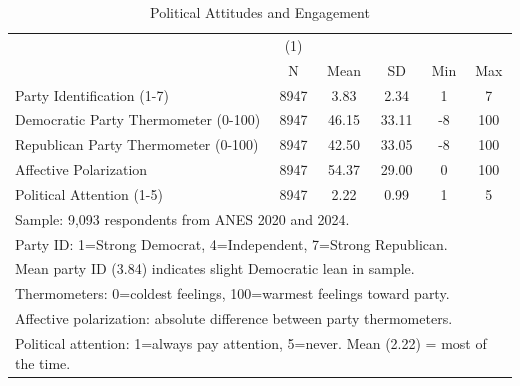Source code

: \begin{table}[htbp]\centering
\def\sym#1{\ifmmode^{#1}\else\(^{#1}\)\fi}
\caption{Political Attitudes and Engagement}
\begin{tabular}{l*{1}{ccccc}}
\toprule
                    &\multicolumn{1}{c}{(1)}&            &            &            &            \\
                    &           N&        Mean&          SD&         Min&         Max\\
\midrule
Party Identification (1-7)&        8947&        3.83&        2.34&           1&           7\\
Democratic Party Thermometer (0-100)&        8947&       46.15&       33.11&          -8&         100\\
Republican Party Thermometer (0-100)&        8947&       42.50&       33.05&          -8&         100\\
Affective Polarization&        8947&       54.37&       29.00&           0&         100\\
Political Attention (1-5)&        8947&        2.22&        0.99&           1&           5\\
\bottomrule
\multicolumn{6}{l}{\footnotesize Sample: 9,093 respondents from ANES 2020 and 2024.}\\
\multicolumn{6}{l}{\footnotesize Party ID: 1=Strong Democrat, 4=Independent, 7=Strong Republican.}\\
\multicolumn{6}{l}{\footnotesize Mean party ID (3.84) indicates slight Democratic lean in sample.}\\
\multicolumn{6}{l}{\footnotesize Thermometers: 0=coldest feelings, 100=warmest feelings toward party.}\\
\multicolumn{6}{l}{\footnotesize Affective polarization: absolute difference between party thermometers.}\\
\multicolumn{6}{l}{\footnotesize Political attention: 1=always pay attention, 5=never. Mean (2.22) = most of the time.}\\
\end{tabular}
\end{table}
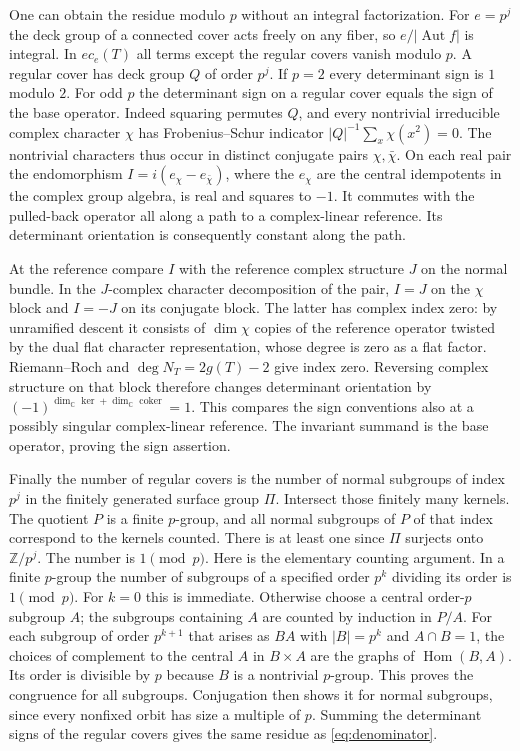 One can obtain the residue modulo \(p\) without an integral factorization. For \(e=p^j\) the deck group of a connected cover acts freely on any fiber, so \(e/|\operatorname{Aut}f|\) is integral. In \(e c_e(T)\) all terms except the regular covers vanish modulo \(p\). A regular cover has deck group \(Q\) of order \(p^j\). If \(p=2\) every determinant sign is \(1\) modulo \(2\). For odd \(p\) the determinant sign on a regular cover equals the sign of the base operator. Indeed squaring permutes \(Q\), and every nontrivial irreducible complex character \(\chi\) has Frobenius--Schur indicator \(|Q|^{-1}\sum_x\chi(x^2)=0\). The nontrivial characters thus occur in distinct conjugate pairs \(\chi,\bar\chi\). On each real pair the endomorphism \(I=i(e_\chi-e_{\bar\chi})\), where the \(e_\chi\) are the central idempotents in the complex group algebra, is real and squares to \(-1\). It commutes with the pulled-back operator all along a path to a complex-linear reference. Its determinant orientation is consequently constant along the path.

At the reference compare \(I\) with the reference complex structure \(J\) on the normal bundle. In the \(J\)-complex character decomposition of the pair, \(I=J\) on the \(\chi\) block and \(I=-J\) on its conjugate block. The latter has complex index zero: by unramified descent it consists of \(\dim\chi\) copies of the reference operator twisted by the dual flat character representation, whose degree is zero as a flat factor. Riemann--Roch and \(\deg N_T=2g(T)-2\) give index zero. Reversing complex structure on that block therefore changes determinant orientation by \((-1)^{\dim_\mathbb C\ker+\dim_\mathbb C\operatorname{coker}}=1\). This compares the sign conventions also at a possibly singular complex-linear reference. The invariant summand is the base operator, proving the sign assertion.

Finally the number of regular covers is the number of normal subgroups of index \(p^j\) in the finitely generated surface group \(\Pi\). Intersect those finitely many kernels. The quotient \(P\) is a finite \(p\)-group, and all normal subgroups of \(P\) of that index correspond to the kernels counted. There is at least one since \(\Pi\) surjects onto \(\mathbb Z/p^j\). The number is \(1\pmod p\). Here is the elementary counting argument. In a finite \(p\)-group the number of subgroups of a specified order \(p^k\) dividing its order is \(1\pmod p\). For \(k=0\) this is immediate. Otherwise choose a central order-\(p\) subgroup \(A\); the subgroups containing \(A\) are counted by induction in \(P/A\). For each subgroup of order \(p^{k+1}\) that arises as \(BA\) with \(|B|=p^k\) and \(A\cap B=1\), the choices of complement to the central \(A\) in \(B\times A\) are the graphs of \(\operatorname{Hom}(B,A)\). Its order is divisible by \(p\) because \(B\) is a nontrivial \(p\)-group. This proves the congruence for all subgroups. Conjugation then shows it for normal subgroups, since every nonfixed orbit has size a multiple of \(p\). Summing the determinant signs of the regular covers gives the same residue as \eqref{eq:denominator}.


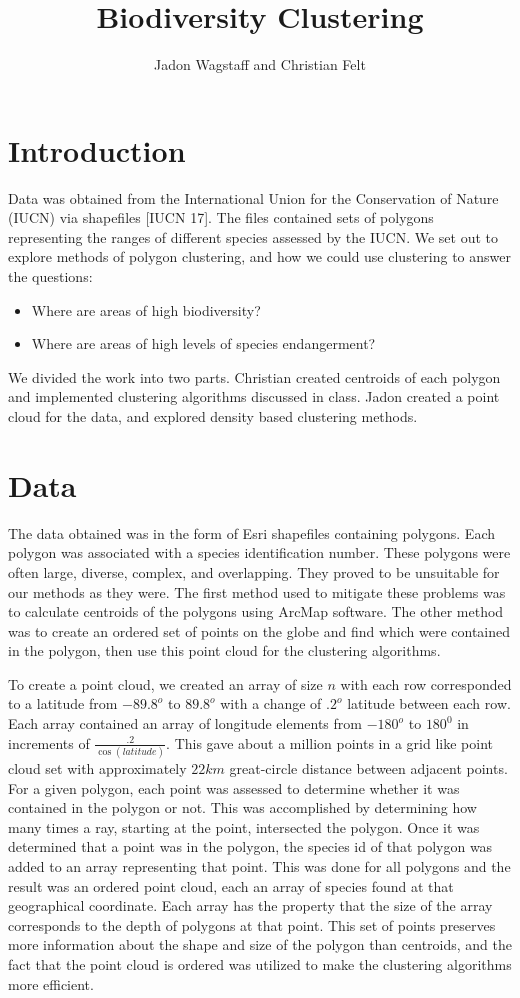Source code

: \documentclass[11pt, fullpage,letterpaper]{article}
\title{Biodiversity Clustering}
\author{Jadon Wagstaff and Christian Felt}
\begin{document}
	\maketitle
	
	\section{Introduction}
		Data was obtained from the International Union for the Conservation of Nature (IUCN) via shapefiles [IUCN 17]. The files contained sets of polygons representing the ranges of different species assessed by the IUCN. We set out to explore methods of polygon clustering, and how we could use clustering to answer the questions:
		\begin{itemize}
			\item Where are areas of high biodiversity?
			\item Where are areas of high levels of species endangerment?
		\end{itemize} 
		We divided the work into two parts. Christian created centroids of each polygon and implemented clustering algorithms discussed in class. Jadon created a point cloud for the data, and explored density based clustering methods.
	
	\section{Data}
		The data obtained was in the form of Esri shapefiles containing polygons. Each polygon was associated with a species identification number. These polygons were often large, diverse, complex, and overlapping. They proved to be unsuitable for our methods as they were. The first method used to mitigate these problems was to calculate centroids of the polygons using ArcMap software. The other method was to create an ordered set of points on the globe and find which were contained in the polygon, then use this point cloud for the clustering algorithms.
		
		To create a point cloud, we created an array of size $n$ with each row corresponded to a latitude from $-89.8^o$ to $89.8^o$ with a change of $.2^o$ latitude between each row. Each array contained an array of longitude elements from		 $-180^o$ to $180^0$ in increments of $\frac{.2}{\cos(latitude)}$. This gave about a million points in a grid like point cloud set with approximately $22km$ great-circle distance between adjacent points. For a given polygon, each point was assessed to determine whether it was contained in the polygon or not. This was accomplished by determining how many times a ray, starting at the point, intersected the polygon. Once it was determined that a point was in the polygon, the species id of that polygon was added to an array representing that point. This was done for all polygons and the result was an ordered point cloud, each an array of species found at that geographical coordinate. Each array has the property that the size of the array corresponds to the depth of polygons at that point. This set of points preserves more information about the shape and size of the polygon than centroids, and the fact that the point cloud is ordered was utilized to make the clustering algorithms more efficient.
		
\end{document}
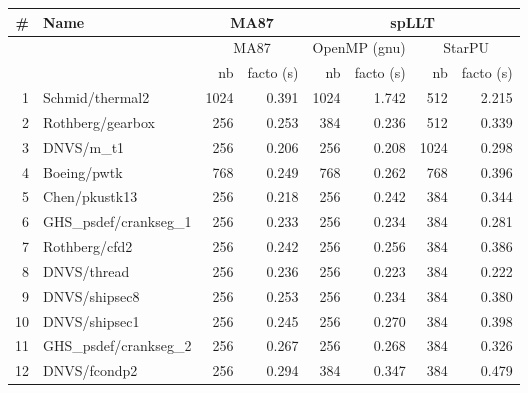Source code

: \begin{tabular}{rl|rr|rr|rr}
  \hline
  \# & Name & \multicolumn{2}{c}{MA87}        & \multicolumn{4}{c}{spLLT}                                                      \\
  \hline
       &  & \multicolumn{2}{c}{MA87}        & \multicolumn{2}{c}{OpenMP (gnu)} & \multicolumn{2}{c}{StarPU}                  \\ 
  \cline{3-8}
       &  & nb                              & facto (s)                        & nb     & facto (s) & nb     & facto (s)     \\
  \hline
    1    & Schmid/thermal2                 & 1024                             & 0.391  & 1024      & 1.742  & 512  & 2.215  \\
   2     & Rothberg/gearbox                & 256                              & 0.253  & 384       & 0.236  & 512  & 0.339  \\
   3     & DNVS/m\_t1                      & 256                              & 0.206  & 256       & 0.208  & 1024 & 0.298  \\
   4     & Boeing/pwtk                     & 768                              & 0.249  & 768       & 0.262  & 768  & 0.396  \\
   5     & Chen/pkustk13                   & 256                              & 0.218  & 256       & 0.242  & 384  & 0.344  \\
   6     & GHS\_psdef/crankseg\_1          & 256                              & 0.233  & 256       & 0.234  & 384  & 0.281  \\
   7     & Rothberg/cfd2                   & 256                              & 0.242  & 256       & 0.256  & 384  & 0.386  \\
   8     & DNVS/thread                     & 256                              & 0.236  & 256       & 0.223  & 384  & 0.222  \\
   9     & DNVS/shipsec8                   & 256                              & 0.253  & 256       & 0.234  & 384  & 0.380  \\
  10     & DNVS/shipsec1                   & 256                              & 0.245  & 256       & 0.270  & 384  & 0.398  \\
  11     & GHS\_psdef/crankseg\_2          & 256                              & 0.267  & 256       & 0.268  & 384  & 0.326  \\
  12     & DNVS/fcondp2                    & 256                              & 0.294  & 384       & 0.347  & 384  & 0.479  \\

\end{tabular}
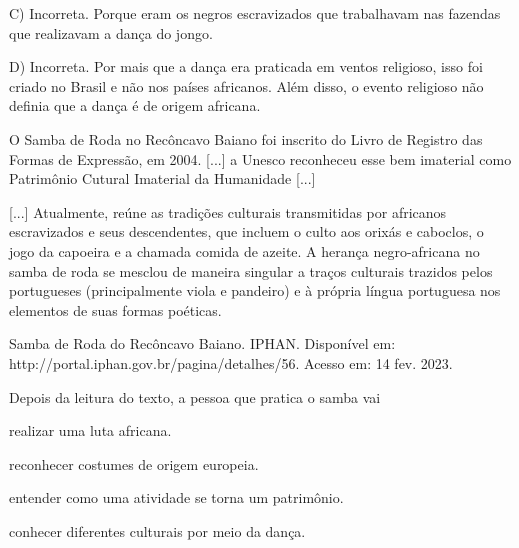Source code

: {{{{{{{{{{{{{{{{{C) Incorreta. Porque eram os negros escravizados que trabalhavam nas
fazendas que realizavam a dança do jongo.

D) Incorreta. Por mais que a dança era praticada em ventos religioso,
isso foi criado no Brasil e não nos países africanos. Além disso, o
evento religioso não definia que a dança é de origem africana.}

\num{}
  O Samba de Roda no Recôncavo Baiano foi inscrito do Livro de Registro
  das Formas de Expressão, em 2004. {[}...{]} a Unesco reconheceu esse
  bem imaterial como Patrimônio Cutural Imaterial da Humanidade
  {[}...{]}

{[}...{]} Atualmente, reúne as tradições culturais transmitidas por
africanos escravizados e seus descendentes, que incluem o culto aos
orixás e caboclos, o jogo da capoeira e a chamada comida de azeite. A
herança negro-africana no samba de roda se mesclou de maneira singular a
traços culturais trazidos pelos portugueses (principalmente viola e
pandeiro) e à própria língua portuguesa nos elementos de suas formas
poéticas.~

Samba de Roda do Recôncavo Baiano. IPHAN. Disponível em:
http://portal.iphan.gov.br/pagina/detalhes/56. Acesso em: 14 fev. 2023.

Depois da leitura do texto, a pessoa que pratica o samba vai

\begin{escolha}
\item realizar uma luta africana.

\item reconhecer costumes de origem europeia.

\item entender como uma atividade se torna um patrimônio.

\item conhecer diferentes culturais por meio da dança.
\end{escolha}

}}}}}}}}}}}}}}}}
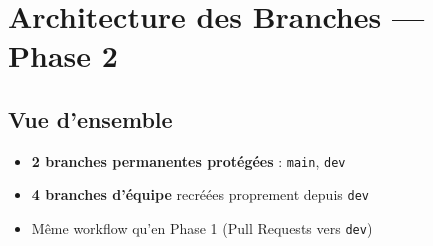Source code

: \documentclass[11pt,a4paper]{article}
\begin{document}
\clearpage

\section{Architecture des Branches — Phase 2}
\label{sec:architecture}

\subsection{Vue d'ensemble}

\begin{phase2box}
\begin{itemize}
    \item \textbf{2 branches permanentes protégées} : \texttt{main}, \texttt{dev}
    \item \textbf{4 branches d'équipe} recréées proprement depuis \texttt{dev}
    \item Même workflow qu'en Phase 1 (Pull Requests vers \texttt{dev})
\end{itemize}
\end{phase2box}

\vspace{0.5cm}
\end{document}
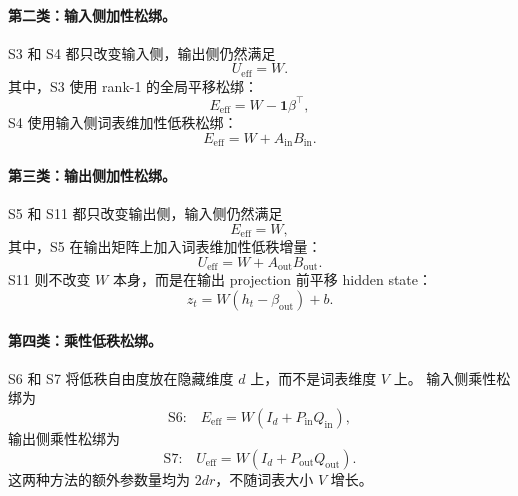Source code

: \paragraph{第二类：输入侧加性松绑。}
S3 和 S4 都只改变输入侧，输出侧仍然满足
\begin{equation}
    U_{\mathrm{eff}} = W.
\end{equation}
其中，S3 使用 rank-1 的全局平移松绑：
\begin{equation}
    E_{\mathrm{eff}} = W-\mathbf{1}\beta^\top,
\end{equation}
S4 使用输入侧词表维加性低秩松绑：
\begin{equation}
    E_{\mathrm{eff}} = W+A_{\mathrm{in}}B_{\mathrm{in}}.
\end{equation}

\paragraph{第三类：输出侧加性松绑。}
S5 和 S11 都只改变输出侧，输入侧仍然满足
\begin{equation}
    E_{\mathrm{eff}} = W,
\end{equation}
其中，S5 在输出矩阵上加入词表维加性低秩增量：
\begin{equation}
    U_{\mathrm{eff}} = W+A_{\mathrm{out}}B_{\mathrm{out}}.
\end{equation}
S11 则不改变 $W$ 本身，而是在输出 projection 前平移 hidden state：
\begin{equation}
    z_t = W(h_t-\beta_{\mathrm{out}})+b.
\end{equation}

\paragraph{第四类：乘性低秩松绑。}
S6 和 S7 将低秩自由度放在隐藏维度 $d$ 上，而不是词表维度 $V$ 上。
输入侧乘性松绑为
\begin{equation}
    \text{S6:}\quad
    E_{\mathrm{eff}} = W(I_d+P_{\mathrm{in}}Q_{\mathrm{in}}),
\end{equation}
输出侧乘性松绑为
\begin{equation}
    \text{S7:}\quad
    U_{\mathrm{eff}} = W(I_d+P_{\mathrm{out}}Q_{\mathrm{out}}).
\end{equation}
这两种方法的额外参数量均为 $2dr$，不随词表大小 $V$ 增长。

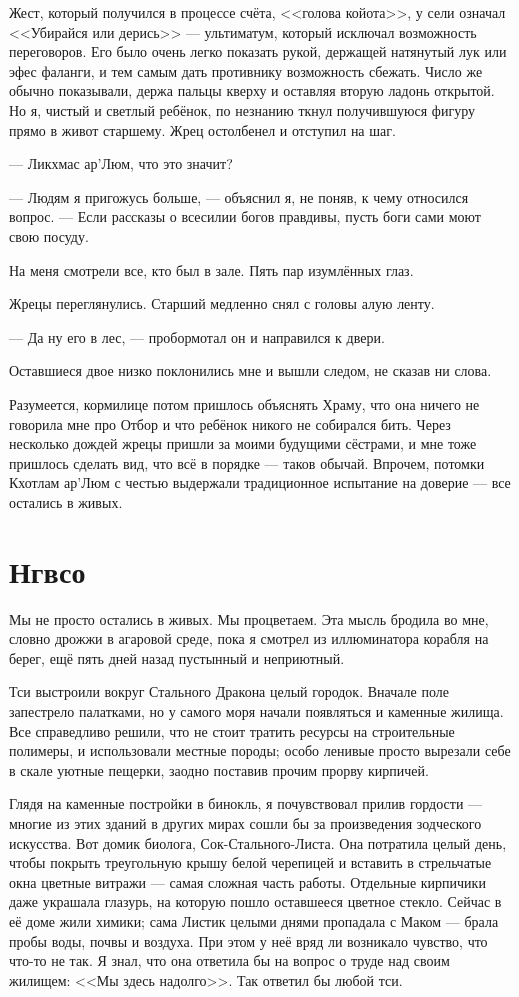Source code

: Жест, который получился в процессе счёта, <<голова койота>>, у сели означал <<Убирайся или дерись>> --- ультиматум, который исключал возможность переговоров.
Его было очень легко показать рукой, держащей натянутый лук или эфес фаланги, и тем самым дать противнику возможность сбежать.
Число же обычно показывали, держа пальцы кверху и оставляя вторую ладонь открытой.
Но я, чистый и светлый ребёнок, по незнанию ткнул получившуюся фигуру прямо в живот старшему.
Жрец остолбенел и отступил на шаг.

--- Ликхмас ар’Люм, что это значит?

--- Людям я пригожусь больше, --- объяснил я, не поняв, к чему относился вопрос.
--- Если рассказы о всесилии богов правдивы, пусть боги сами моют свою посуду.

На меня смотрели все, кто был в зале.
Пять пар изумлённых глаз.

Жрецы переглянулись.
Старший медленно снял с головы алую ленту.

--- Да ну его в лес, --- пробормотал он и направился к двери.

Оставшиеся двое низко поклонились мне и вышли следом, не сказав ни слова.

Разумеется, кормилице потом пришлось объяснять Храму, что она ничего не говорила мне про Отбор и что ребёнок никого не собирался бить.
Через несколько дождей жрецы пришли за моими будущими сёстрами, и мне тоже пришлось сделать вид, что всё в порядке --- таков обычай.
Впрочем, потомки Кхотлам ар'Люм с честью выдержали традиционное испытание на доверие --- все остались в живых.

\section{Нгвсо}

Мы не просто остались в живых.
Мы процветаем.
Эта мысль бродила во мне, словно дрожжи в агаровой среде, пока я смотрел из иллюминатора корабля на берег, ещё пять дней назад пустынный и неприютный.

Тси выстроили вокруг Стального Дракона целый городок.
Вначале поле запестрело палатками, но у самого моря начали появляться и каменные жилища.
Все справедливо решили, что не стоит тратить ресурсы на строительные полимеры, и использовали местные породы;
особо ленивые просто вырезали себе в скале уютные пещерки, заодно поставив прочим прорву кирпичей.

Глядя на каменные постройки в бинокль, я почувствовал прилив гордости --- многие из этих зданий в других мирах сошли бы за произведения зодческого искусства.
Вот домик биолога, Сок-Стального-Листа.
Она потратила целый день, чтобы покрыть треугольную крышу белой черепицей и вставить в стрельчатые окна цветные витражи --- самая сложная часть работы.
Отдельные кирпичики даже украшала глазурь, на которую пошло оставшееся цветное стекло.
Сейчас в её доме жили химики;
сама Листик целыми днями пропадала с Маком --- брала пробы воды, почвы и воздуха.
При этом у неё вряд ли возникало чувство, что что-то не так.
Я знал, что она ответила бы на вопрос о труде над своим жилищем: <<Мы здесь надолго>>.
Так ответил бы любой тси.

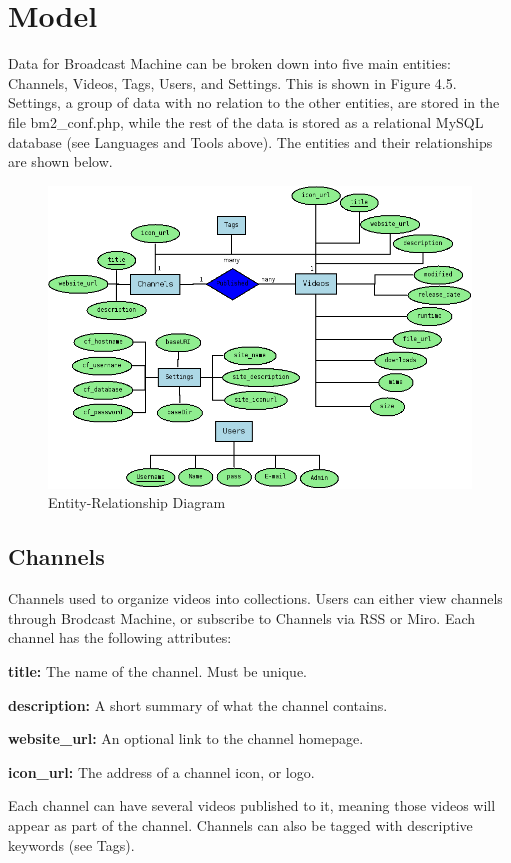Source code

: \documentclass[a4paper,12pt]{report}
\begin{document}
\section{Model}
Data for Broadcast Machine can be broken down into five main entities: Channels, Videos, Tags, Users, and Settings. This is shown in Figure 4.5. Settings, a group of data with no relation to the other entities, are stored in the file bm2\_conf.php, while the rest of the data is stored as a relational MySQL database (see Languages and Tools above). The entities and their relationships are shown below.
\begin{figure}[htp]
\begin{center}
\includegraphics[scale=0.45]{./images/er.png}
\end{center}
\caption{Entity-Relationship Diagram}
\end{figure}

\subsection*{Channels}
Channels used to organize videos into collections. Users can either view channels through Brodcast Machine, or subscribe to Channels via RSS or Miro. Each channel has the following attributes:
\begin{description}
\item{\textbf{title: } The name of the channel. Must be unique.}
\item{\textbf{description: } A short summary of what the channel contains.}
\item{\textbf{website\_url: } An optional link to the channel homepage.}
\item{\textbf{icon\_url: } The address of a channel icon, or logo.} \\
\end{description}
Each channel can have several videos published to it, meaning those videos will appear as part of the channel. Channels can also be tagged with descriptive keywords (see Tags).
\end{document}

INSTRUCTIONS TO FOLLOW - If a line in the records above holds the string "Recôncavo", copy it out.

WRITTEN SOLUTION -
  O Samba de Roda no Recôncavo Baiano foi inscrito do Livro de Registro
Samba de Roda do Recôncavo Baiano. IPHAN. Disponível em:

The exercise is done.